I’ve met a lot of environmentalists that don’t seem to understand this. They think that because the piping plover population is dwindling and we need to protect their habitat means that this is important to everyone and anyone who doesn’t care is helping to expedite the destruction of our planet. “Selfish fools, only concerned with their smartphones—how could they wander around on the beach, enjoying their weekend when there are migratory birds that are in danger RIGHT NOW!!! HOW COULD THEY!!!”

How can we keep these narrow-minded idealists from giving every environmentally conscious person a bad reputation? I’ve been labeled a “treehugging hippie” just because I wanted to put a recycle bin in my work area. Pretty radical.

A lot of citizens have a view that environmentalists are all like extremist Greenpeace protesters or Whale Wars participants. For those who have never seen it, Whale Wars is a show about people who get a ton of money to waste by acting dangerously radical towards a small group of people in international waters.

I’m all in favor of saving whales, but that money could save so much more if it was directed at issues we have legal jurisdiction over. Think about it—we could clean up rivers, preserve land, fund research—things that will definitely improve our environment.

Caring about the environment needs to be pushed a little more towards the center—farther from the “extreme” side of the activist scale.

People on both sides of the issues need to understand that environmental preservation and improvement is not a zero-sum game. Compromise and cooperation can help earn trust from both sides, making future problems and use conflicts much easier to solve.

Maybe colleges can train future biologists and managers how to negotiate and compromise. Protecting our environment need not always be seen as a “fight,” Often, citizens would agree with preserving the nature around them—who wants to live in a polluted industrial wasteland?

Managers seeking new regulations should spend more time and effort interacting with the public to discuss new regulation. Placing a public notice in the local newspaper that no one subscribes to just doesn’t cut it anymore.

Conversation needs to be directed to the people who normally don’t think about environmental impacts or wildlife, other than if it impacts them directly. They may be totally uninterested in or against environmental affairs; or just have other interests, like serving needy children or rescuing abused dogs.

Taxpayers get frustrated when the beach they paid to access is closed because a little bird wants to live there. We need to be extra friendly when restricting public access—no scolding people, and keep the closed area as small as it can be. Make some friendly signs apologizing for the closure, and provide a good explanation of the bird’s story. Putting this friendly information right where the public sees a closure is very important to deter the angry reaction that might follow. Also, ask for volunteers. Getting people involved in the cause—people from all areas of interest—benefits the cause greatly.
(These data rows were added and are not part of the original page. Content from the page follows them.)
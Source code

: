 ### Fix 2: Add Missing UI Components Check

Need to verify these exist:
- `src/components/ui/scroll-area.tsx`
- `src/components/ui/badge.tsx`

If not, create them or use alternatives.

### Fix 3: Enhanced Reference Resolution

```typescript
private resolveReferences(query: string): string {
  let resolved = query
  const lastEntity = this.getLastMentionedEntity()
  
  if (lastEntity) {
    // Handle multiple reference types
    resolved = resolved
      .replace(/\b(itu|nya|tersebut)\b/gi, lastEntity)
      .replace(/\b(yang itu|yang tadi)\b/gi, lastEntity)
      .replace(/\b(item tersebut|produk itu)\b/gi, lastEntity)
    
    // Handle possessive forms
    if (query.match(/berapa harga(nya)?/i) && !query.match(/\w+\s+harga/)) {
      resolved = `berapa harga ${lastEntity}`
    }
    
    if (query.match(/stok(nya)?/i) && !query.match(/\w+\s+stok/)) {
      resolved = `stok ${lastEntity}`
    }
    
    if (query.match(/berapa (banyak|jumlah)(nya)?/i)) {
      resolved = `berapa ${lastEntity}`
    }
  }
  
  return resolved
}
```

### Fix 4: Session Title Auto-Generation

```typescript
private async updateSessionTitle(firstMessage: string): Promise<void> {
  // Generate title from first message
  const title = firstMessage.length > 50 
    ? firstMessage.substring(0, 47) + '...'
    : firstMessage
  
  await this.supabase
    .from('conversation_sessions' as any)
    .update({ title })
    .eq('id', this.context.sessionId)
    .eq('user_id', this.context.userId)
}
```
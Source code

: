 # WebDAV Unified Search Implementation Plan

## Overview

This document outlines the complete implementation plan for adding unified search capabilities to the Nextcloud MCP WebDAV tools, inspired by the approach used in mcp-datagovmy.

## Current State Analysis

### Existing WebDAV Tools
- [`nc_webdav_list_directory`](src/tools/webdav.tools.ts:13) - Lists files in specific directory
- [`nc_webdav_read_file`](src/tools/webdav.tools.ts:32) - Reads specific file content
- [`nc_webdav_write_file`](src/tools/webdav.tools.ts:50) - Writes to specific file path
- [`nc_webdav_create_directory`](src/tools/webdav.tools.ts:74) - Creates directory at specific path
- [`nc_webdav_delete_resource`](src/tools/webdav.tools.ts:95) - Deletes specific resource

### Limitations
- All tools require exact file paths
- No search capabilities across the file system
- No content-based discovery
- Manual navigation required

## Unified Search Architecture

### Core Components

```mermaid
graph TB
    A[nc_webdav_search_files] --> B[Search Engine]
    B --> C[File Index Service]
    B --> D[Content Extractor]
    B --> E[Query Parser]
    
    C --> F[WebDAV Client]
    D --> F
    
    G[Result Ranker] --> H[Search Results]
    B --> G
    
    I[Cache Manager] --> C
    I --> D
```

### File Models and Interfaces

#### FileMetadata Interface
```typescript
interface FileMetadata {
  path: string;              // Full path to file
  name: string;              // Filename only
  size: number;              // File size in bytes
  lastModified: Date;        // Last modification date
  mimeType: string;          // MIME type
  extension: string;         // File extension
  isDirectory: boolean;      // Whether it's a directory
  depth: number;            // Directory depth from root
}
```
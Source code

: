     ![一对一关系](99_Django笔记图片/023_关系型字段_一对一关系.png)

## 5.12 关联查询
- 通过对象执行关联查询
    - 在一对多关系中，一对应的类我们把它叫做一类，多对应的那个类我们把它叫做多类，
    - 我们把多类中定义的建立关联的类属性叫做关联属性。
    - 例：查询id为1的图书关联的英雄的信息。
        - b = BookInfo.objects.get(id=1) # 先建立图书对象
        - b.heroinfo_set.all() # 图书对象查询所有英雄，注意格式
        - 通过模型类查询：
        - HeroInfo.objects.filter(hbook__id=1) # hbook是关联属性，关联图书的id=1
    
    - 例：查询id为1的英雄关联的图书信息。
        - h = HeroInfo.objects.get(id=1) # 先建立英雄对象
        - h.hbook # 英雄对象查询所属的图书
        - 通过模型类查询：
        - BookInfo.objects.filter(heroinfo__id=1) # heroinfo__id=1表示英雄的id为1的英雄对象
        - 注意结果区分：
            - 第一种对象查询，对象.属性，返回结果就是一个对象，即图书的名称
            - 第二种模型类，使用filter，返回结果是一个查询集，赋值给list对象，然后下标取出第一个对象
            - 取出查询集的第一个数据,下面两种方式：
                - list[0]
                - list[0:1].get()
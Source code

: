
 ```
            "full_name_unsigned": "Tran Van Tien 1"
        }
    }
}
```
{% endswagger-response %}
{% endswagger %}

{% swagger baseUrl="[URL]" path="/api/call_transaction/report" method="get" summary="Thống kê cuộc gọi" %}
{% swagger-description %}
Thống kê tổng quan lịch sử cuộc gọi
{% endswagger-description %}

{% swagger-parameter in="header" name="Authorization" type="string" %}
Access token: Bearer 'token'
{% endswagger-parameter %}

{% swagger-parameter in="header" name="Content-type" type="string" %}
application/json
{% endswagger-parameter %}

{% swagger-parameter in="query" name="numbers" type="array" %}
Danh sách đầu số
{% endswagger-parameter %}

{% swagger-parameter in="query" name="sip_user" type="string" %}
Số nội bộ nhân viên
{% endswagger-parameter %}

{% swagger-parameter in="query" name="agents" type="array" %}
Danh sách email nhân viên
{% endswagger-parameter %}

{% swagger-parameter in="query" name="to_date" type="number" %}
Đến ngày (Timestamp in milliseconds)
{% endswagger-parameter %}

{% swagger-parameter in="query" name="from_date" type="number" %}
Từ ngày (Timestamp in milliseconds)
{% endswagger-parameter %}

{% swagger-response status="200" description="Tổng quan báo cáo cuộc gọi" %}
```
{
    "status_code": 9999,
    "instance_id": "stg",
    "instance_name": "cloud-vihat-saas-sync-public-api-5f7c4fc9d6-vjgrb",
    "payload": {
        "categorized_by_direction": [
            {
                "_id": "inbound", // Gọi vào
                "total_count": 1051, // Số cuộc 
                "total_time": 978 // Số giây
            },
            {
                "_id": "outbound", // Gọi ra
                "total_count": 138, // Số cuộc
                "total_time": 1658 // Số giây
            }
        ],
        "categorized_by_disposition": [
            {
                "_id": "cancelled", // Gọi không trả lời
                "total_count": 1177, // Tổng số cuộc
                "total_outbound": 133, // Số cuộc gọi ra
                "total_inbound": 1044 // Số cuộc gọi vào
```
Want to promote an environmentally friendly product? Target the group who is affected most by the damage caused by the old products. Sell lawn coverings that need less fertilizer to fishermen and water-sports enthusiasts. Advertise in fishing magazines, sell your products in tackle shops. They are the people who are most affected by the poor water quality that over-fertilized lawns lead to. Sell organic local fruit to hunters. They may be happy to know the deer they hunt for food was raised on food that isn’t soaked with pesticides. Sell forest management practices to hunters too—they understand the habitat that game animals like and will probably support efforts to create or protect those habitats.

If you take anything away from this, just keep people in mind when you design new regulations. I know it’s not possible all the time, but having people on your side can ensure the success of the project. Most of all, try not to come off as a radical and scold people—like the bird-saving employee who inspired me to write this.